Gaussian Process Regression

The GaussianProcessRegression class defines an approximate surrogate model or response surface which can be used to predict the model response and its uncertainty at points where the model has not been previously evaluated. Gaussian Process regression utilizes the concepts of Bayesian modelling and identifies a suitable function, which fits the training data (\(X \in \mathbb{R}^{n \times d}, Y \in \mathbb{R}^{n, 1}\)).
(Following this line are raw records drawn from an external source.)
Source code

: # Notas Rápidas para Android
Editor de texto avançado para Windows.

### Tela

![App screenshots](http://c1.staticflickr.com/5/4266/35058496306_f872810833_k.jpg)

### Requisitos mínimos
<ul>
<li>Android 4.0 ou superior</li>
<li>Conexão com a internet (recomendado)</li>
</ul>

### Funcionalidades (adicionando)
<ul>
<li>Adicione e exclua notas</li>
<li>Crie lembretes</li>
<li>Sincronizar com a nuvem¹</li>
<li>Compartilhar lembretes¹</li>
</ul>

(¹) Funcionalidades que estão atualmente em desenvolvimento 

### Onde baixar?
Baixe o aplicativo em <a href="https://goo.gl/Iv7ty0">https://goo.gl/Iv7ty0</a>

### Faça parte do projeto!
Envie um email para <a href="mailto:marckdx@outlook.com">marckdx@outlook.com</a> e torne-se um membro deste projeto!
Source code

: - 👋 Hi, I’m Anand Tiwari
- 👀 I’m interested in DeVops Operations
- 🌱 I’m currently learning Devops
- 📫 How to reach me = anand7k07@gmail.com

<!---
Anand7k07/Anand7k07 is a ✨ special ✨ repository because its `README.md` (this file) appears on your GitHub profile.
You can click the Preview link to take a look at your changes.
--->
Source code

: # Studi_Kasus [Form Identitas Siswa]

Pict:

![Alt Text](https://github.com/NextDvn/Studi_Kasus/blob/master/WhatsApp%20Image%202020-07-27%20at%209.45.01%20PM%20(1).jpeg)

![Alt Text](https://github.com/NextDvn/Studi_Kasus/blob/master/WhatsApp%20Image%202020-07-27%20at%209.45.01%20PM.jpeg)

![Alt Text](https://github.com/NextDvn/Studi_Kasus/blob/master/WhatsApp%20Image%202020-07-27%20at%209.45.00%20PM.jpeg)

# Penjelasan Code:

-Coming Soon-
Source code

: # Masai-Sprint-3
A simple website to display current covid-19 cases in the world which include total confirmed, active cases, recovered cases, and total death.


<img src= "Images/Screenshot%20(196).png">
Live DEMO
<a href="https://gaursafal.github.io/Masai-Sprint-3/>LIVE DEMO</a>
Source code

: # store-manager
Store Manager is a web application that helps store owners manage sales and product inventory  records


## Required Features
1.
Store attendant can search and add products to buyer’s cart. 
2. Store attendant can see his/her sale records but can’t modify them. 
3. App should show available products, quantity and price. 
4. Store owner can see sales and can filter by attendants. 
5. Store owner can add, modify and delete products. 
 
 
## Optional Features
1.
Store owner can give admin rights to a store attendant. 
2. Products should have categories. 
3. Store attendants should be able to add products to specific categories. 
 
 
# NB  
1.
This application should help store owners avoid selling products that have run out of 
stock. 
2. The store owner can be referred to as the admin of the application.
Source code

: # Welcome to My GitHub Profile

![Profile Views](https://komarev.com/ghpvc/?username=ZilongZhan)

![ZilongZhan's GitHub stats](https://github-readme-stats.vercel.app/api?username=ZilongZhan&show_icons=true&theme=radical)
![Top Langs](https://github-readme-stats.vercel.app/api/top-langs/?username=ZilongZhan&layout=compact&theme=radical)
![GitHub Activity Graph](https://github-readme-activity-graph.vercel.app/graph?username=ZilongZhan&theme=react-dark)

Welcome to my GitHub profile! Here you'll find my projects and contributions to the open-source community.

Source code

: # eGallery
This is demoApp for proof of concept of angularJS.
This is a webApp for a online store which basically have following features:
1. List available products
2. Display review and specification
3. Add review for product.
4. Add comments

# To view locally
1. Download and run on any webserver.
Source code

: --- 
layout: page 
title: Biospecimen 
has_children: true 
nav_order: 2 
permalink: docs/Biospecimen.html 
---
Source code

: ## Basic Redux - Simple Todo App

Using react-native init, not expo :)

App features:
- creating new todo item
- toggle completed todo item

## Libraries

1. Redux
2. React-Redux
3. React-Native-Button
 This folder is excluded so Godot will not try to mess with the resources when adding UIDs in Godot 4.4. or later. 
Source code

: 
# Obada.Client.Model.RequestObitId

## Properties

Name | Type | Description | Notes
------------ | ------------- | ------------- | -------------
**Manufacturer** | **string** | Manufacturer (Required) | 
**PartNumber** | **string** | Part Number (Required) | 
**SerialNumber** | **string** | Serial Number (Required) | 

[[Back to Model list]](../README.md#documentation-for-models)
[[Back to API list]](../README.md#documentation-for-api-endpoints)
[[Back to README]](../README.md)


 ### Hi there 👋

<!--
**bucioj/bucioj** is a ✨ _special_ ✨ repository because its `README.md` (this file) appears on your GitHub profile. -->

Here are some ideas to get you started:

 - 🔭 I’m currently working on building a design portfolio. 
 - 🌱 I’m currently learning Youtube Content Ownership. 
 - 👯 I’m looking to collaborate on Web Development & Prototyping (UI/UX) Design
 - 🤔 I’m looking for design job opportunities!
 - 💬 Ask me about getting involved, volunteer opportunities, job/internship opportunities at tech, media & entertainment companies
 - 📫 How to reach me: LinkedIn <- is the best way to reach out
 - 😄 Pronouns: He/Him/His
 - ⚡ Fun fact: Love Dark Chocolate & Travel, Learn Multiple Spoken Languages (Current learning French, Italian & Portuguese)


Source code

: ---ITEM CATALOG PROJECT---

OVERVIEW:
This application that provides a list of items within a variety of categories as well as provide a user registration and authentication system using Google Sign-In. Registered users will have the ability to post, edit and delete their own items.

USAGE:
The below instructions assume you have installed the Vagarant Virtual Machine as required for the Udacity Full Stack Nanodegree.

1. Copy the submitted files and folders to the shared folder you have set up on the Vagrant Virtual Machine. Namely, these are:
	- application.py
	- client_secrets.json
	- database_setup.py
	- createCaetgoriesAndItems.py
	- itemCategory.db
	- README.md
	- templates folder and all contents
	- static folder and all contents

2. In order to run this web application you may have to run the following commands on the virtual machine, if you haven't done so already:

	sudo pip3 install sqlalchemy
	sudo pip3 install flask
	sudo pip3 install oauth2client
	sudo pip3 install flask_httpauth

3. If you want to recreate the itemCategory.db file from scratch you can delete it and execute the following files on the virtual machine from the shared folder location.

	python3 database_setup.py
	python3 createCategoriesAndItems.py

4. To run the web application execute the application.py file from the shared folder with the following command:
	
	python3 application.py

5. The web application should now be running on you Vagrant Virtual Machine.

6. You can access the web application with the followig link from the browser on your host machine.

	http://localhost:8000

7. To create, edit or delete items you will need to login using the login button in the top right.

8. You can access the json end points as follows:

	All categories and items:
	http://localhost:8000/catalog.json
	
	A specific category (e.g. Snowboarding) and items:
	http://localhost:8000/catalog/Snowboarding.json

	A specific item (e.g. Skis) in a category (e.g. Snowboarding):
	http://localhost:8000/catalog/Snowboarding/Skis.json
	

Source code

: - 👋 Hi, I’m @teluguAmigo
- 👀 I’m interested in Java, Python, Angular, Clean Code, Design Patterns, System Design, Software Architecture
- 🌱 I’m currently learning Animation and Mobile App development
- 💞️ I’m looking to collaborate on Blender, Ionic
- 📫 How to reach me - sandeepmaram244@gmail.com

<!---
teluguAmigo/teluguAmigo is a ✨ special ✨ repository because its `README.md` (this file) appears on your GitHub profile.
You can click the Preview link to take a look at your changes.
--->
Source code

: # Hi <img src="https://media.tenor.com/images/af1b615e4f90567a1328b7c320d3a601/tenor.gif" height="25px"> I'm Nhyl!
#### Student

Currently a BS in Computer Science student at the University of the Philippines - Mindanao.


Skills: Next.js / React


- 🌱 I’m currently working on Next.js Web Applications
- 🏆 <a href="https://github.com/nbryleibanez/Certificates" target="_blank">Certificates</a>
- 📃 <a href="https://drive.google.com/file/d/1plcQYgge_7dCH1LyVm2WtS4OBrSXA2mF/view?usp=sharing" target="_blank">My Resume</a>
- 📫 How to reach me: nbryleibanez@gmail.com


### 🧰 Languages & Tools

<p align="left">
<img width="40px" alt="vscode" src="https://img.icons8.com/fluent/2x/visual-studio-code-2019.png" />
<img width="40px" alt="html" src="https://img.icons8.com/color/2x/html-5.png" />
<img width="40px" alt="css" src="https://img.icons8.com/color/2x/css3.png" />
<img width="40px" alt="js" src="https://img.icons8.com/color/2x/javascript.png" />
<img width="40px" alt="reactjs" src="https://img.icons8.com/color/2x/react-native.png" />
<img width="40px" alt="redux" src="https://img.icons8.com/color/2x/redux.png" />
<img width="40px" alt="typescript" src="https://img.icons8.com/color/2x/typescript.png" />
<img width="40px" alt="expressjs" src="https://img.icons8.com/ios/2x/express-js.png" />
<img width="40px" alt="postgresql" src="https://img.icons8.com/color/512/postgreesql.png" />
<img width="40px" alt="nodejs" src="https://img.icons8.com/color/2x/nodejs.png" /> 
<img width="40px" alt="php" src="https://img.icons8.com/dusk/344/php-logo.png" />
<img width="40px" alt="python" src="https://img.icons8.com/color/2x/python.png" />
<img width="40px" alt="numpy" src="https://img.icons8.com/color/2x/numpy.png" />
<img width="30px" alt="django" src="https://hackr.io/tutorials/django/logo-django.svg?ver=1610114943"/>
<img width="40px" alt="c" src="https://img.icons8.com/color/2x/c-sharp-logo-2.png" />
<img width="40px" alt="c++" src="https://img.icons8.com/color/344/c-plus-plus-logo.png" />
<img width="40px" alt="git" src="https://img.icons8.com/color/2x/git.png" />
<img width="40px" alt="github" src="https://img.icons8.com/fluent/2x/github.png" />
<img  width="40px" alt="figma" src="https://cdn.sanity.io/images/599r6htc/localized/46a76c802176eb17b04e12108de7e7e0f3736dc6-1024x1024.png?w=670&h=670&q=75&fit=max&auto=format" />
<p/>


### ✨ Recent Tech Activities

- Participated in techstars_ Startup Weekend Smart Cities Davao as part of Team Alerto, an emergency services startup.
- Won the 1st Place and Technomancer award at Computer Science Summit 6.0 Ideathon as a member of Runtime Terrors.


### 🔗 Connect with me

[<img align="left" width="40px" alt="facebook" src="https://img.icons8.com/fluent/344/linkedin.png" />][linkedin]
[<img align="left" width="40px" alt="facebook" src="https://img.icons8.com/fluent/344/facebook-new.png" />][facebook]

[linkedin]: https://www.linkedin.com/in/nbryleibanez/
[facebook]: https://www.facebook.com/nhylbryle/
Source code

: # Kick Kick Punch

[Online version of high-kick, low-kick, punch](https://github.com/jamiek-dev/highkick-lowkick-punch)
First, it formulates a prior function over the output variable (\(y=g(x))\)) as a Gaussian Process, which can be defined using a mean function and a kernel.

\[p(y|x, \theta) = \mathcal{N}(m(x), K(x, x))\]

The mean function \(m(x)\) is given as a linear combination of ‘\(p\)’ chosen scalar basis functions as:

\[m(\beta, x) = \mathbb{E}[g(x)] = \beta_1 f_1(x) + \dots + \beta_p f_p(x) = f(x)^T \beta=f(x)^T \beta.\]

The kernel \(k(x, s)\) defines the covariance function as:

\[k(x, s) = \mathbb{E}[(g(x)-m(x))(g(s)-m(s))]\]

and the Gaussian process can be written as,

\[y = g(x) \sim \mathcal{GP}(m(x, \beta), k(x,s, \theta)),\]

where, \(\beta\) is the regression coefficient estimated by least square solution and \(\theta=\{l_1, ..., l_d, \sigma \}\) are a set of hyperparameters generally governing the correlation length (lengthscale, \(l_i\)) and the process variance (\(\sigma\)) of the model, determined by maximixing the log-likelihood function

\[\text{log}(p(y|x, \theta)) = -\frac{1}{2}(Y-F\beta)^T K^{-1} (Y-F\beta) - \frac{1}{2}\text{log}(|K|) - \frac{n}{2}\text{log}(2\pi)\]

The covariance is evaluated between a set of existing sample points \(X\) in the domain of interest to form the covariance matrix \(K=K(X, X)\), and the basis functions are evaluated at the sample points \(X\) to form the matrix \(F\). Using these matrices, the regression coefficients, \(\beta\), is computed as

\[(F^T K^{-1} F)\beta^* = F^T K^{-1} Y\]

The joint distribution between the training outputs (\(g(X)\)) and test outputs (\(g(X^*)\)) can be expressed as:

\[\begin{split}\begin{bmatrix} Y \\ g(X^*)\end{bmatrix} = \mathcal{N} \Bigg(\begin{bmatrix} m(X) \\ m(X^*)\end{bmatrix}, \begin{bmatrix} K(X, X) & K(X, X^*)\\ K(X^*, X) & K(X^*, X^*) \end{bmatrix} \Bigg)\end{split}\]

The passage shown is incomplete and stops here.